Porém, com o tempo, surgiram situações mais complexas e novas leis, tornando necessário impedir que umas conflitassem com outras. E essa função interpretativa acabou geralmente entregue a cortes superiores, também responsáveis por apelações finais.
Havia outra ideia simples implícita nisso, pois não se concebia que o integrante de uma dessas cortes pudesse contestar aquela parte que qualquer plebeu entende. Imaginava-se que ele jamais diria que a mãe pode vender o filho, pois mãe não é pai. Ou que o pai não pode vender a filha, pois filho pode se referir aos dois sexos.
Um romano antigo, por mais pilantra que fosse, jamais proporia uma interpretação dessas.
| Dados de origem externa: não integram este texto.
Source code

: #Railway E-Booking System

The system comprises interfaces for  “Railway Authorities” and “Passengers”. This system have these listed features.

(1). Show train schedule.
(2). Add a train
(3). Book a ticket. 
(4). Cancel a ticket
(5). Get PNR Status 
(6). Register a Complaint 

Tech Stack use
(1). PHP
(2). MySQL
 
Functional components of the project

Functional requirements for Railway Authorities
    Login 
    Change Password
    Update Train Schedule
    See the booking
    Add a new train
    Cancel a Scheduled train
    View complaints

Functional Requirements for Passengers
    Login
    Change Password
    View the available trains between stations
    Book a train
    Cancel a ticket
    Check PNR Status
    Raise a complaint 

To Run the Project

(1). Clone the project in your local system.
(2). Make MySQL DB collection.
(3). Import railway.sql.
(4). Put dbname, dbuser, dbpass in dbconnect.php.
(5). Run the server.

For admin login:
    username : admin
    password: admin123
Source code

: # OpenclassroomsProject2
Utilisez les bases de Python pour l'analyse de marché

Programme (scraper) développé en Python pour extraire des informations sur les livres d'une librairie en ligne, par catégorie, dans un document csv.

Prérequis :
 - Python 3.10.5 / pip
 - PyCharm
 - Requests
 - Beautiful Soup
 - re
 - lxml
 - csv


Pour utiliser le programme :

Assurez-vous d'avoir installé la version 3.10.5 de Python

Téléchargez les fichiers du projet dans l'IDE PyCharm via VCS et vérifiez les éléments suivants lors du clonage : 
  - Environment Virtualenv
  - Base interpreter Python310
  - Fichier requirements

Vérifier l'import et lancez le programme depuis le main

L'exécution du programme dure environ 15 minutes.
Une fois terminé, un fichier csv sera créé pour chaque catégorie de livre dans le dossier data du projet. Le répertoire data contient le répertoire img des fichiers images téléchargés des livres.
Porém, indo direto para os exemplos próximos e recentes, alguns interpretadores acabaram deixando de lado o princípio de que as pessoas não devem ser diferenciadas por cor ou sexo e estabeleceram quotas para uma cor e um sexo.
E não pararam por aí. Embora a lei diga que casamento é entre um homem e uma mulher, eles decidiram que podia ser entre dois homens ou duas mulheres. Por que não também entre três homens e uma mulher ou outra variação? Porque eles não quiseram, eles é que decidem, não o que está escrito.
E assim foi indo até chegarmos ao ponto em que pessoas podem perder sua empresa ou sua liberdade sem julgamento. Ou podem ser julgadas em processos secretos, sem direito a individualização da acusação e a dupla jurisdição. Ou condenadas por crimes que exigem grupos armados sem terem empunhado arma alguma.
Claro que isso não surgiu do nada e não se restringiu ao campo jurídico ou a um único país. Esse caminho foi pavimentado por todo um esforço de ordem cultural, uma longa operação que envolveu a maior parte da mídia ocidental, as obras de ficção etc. A linguagem em si foi desconstruída, homem pode não ser homem, mulher pode não ser mulher, "e" pode ser sinônimo de "ou" e assim por diante.
Nesse processo, os que manejaram os cordões convenceram muito cidadão de que não ser capaz de interpretar um texto simples como um plebeu romano não o transforma em algo pior que este, mas melhor, em um dos que está junto das "autoridades", um patrício que mostra superioridade ao não seguir as regras escritas.
Tente discutir com um dos abduzidos para ver. Envaidecido por poder mostrar o que julga ser sua superioridade moral, ele passará a discorrer sobre os malefícios do pai vender os filhos, não conseguirá nem entender que a questão em discussão é o risco de um juiz escolher qual parte da lei vai cumprir ou não.
Continue, tente explicar que pessoas não podem ser punidas por um crime inexistente no texto legal ou no qual este deixa claro que não se enquadram. Ele se mostrará orgulhoso de "defender a democracia", repetindo roboticamente a desculpa que lhe deram para arrancar outro pedaço dela.
Não adianta nem lembrar que essas coisas são planejadas para isso mesmo, para que ele se sinta empoderado e as apoie num primeiro momento, mas sem nenhuma garantia de que não se voltarão contra ele amanhã. Ou até mesmo depois de amanhã, quando ele nada mais poderá fazer, contra seu filho ou seu neto.
E chegamos ao Texas
Biden quis destruir as barreiras colocadas pelo Texas para impedir a imigração ilegal e a Suprema Corte tomou uma decisão liminar que ficou um pouco em cima do muro, sem condenar realmente a atitude do estado, mas deixando aberta essa possibilidade. E o governador Greg Abbott adiantou-se e fincou pé na sua posição:
A Constituição dos EUA, que dá aos estados o direito de defenderem seu território por meios próprios, está acima da opinião dos membros de qualquer corte. As "autoridades" não podem inventar interpretações para aquela parte simples que todos entendem sem dificuldade. As palavras significam o que significam e vale o que está escrito.